→ Directions for this task: Pull out all lines from the listing below in which the word "être" appears.
[Start of section]
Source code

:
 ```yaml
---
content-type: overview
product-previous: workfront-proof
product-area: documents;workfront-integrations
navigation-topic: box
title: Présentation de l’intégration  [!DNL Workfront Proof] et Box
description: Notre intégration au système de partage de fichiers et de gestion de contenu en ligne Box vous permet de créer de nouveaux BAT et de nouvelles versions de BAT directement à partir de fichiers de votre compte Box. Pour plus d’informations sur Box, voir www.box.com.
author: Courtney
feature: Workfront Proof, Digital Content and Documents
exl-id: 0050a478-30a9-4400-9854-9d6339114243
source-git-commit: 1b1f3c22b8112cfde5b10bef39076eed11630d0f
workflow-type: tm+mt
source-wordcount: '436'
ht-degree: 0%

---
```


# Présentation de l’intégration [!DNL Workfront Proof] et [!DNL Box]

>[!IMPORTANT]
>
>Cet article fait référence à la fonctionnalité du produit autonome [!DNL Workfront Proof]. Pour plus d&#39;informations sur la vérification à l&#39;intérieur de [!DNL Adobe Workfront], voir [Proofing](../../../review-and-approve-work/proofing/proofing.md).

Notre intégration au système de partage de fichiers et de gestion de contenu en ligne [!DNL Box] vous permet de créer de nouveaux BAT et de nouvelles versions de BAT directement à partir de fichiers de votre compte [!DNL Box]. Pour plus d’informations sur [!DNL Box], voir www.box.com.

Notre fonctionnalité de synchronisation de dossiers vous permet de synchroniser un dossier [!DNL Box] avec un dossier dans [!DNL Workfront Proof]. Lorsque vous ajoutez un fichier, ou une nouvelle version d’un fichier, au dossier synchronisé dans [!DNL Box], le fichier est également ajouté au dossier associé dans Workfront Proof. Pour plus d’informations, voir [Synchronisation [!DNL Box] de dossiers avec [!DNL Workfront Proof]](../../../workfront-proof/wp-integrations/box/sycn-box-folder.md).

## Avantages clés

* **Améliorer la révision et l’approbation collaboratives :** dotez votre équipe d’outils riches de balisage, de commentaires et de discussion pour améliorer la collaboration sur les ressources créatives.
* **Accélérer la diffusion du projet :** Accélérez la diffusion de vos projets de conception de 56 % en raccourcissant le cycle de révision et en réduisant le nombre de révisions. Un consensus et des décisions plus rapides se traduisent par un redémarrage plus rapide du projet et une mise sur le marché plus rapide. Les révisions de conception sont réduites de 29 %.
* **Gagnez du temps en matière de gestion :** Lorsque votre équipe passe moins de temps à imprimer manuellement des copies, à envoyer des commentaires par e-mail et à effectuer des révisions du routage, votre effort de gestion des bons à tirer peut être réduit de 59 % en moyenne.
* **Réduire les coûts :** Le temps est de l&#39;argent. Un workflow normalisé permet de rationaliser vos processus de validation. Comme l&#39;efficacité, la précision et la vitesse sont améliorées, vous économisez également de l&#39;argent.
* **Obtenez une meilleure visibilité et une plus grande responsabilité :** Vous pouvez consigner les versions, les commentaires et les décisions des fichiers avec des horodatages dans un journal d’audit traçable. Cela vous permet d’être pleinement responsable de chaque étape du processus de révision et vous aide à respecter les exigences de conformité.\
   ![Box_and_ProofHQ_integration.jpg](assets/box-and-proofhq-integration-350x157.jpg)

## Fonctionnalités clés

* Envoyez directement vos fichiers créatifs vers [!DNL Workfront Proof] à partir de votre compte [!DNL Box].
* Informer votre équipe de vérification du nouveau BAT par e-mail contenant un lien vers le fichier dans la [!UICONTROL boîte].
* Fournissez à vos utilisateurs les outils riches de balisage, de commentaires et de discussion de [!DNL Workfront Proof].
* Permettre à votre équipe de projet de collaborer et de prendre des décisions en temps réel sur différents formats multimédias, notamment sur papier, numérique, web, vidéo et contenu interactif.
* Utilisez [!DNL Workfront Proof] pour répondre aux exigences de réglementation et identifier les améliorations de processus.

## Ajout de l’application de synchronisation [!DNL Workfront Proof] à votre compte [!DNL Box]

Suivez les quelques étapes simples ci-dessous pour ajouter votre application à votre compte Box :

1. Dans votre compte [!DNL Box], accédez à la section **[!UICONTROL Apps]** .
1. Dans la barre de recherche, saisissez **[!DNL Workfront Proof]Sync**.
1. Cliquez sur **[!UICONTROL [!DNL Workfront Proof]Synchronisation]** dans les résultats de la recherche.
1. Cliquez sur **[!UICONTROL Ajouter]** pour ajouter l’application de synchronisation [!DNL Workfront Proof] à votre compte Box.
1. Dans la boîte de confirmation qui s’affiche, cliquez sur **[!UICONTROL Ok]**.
[End of section]
→ Exercise answer:
* **Gagnez du temps en matière de gestion :** Lorsque votre équipe passe moins de temps à imprimer manuellement des copies, à envoyer des commentaires par e-mail et à effectuer des révisions du routage, votre effort de gestion des bons à tirer peut être réduit de 59 % en moyenne.
* **Obtenez une meilleure visibilité et une plus grande responsabilité :** Vous pouvez consigner les versions, les commentaires et les décisions des fichiers avec des horodatages dans un journal d’audit traçable. Cela vous permet d’être pleinement responsable de chaque étape du processus de révision et vous aide à respecter les exigences de conformité.\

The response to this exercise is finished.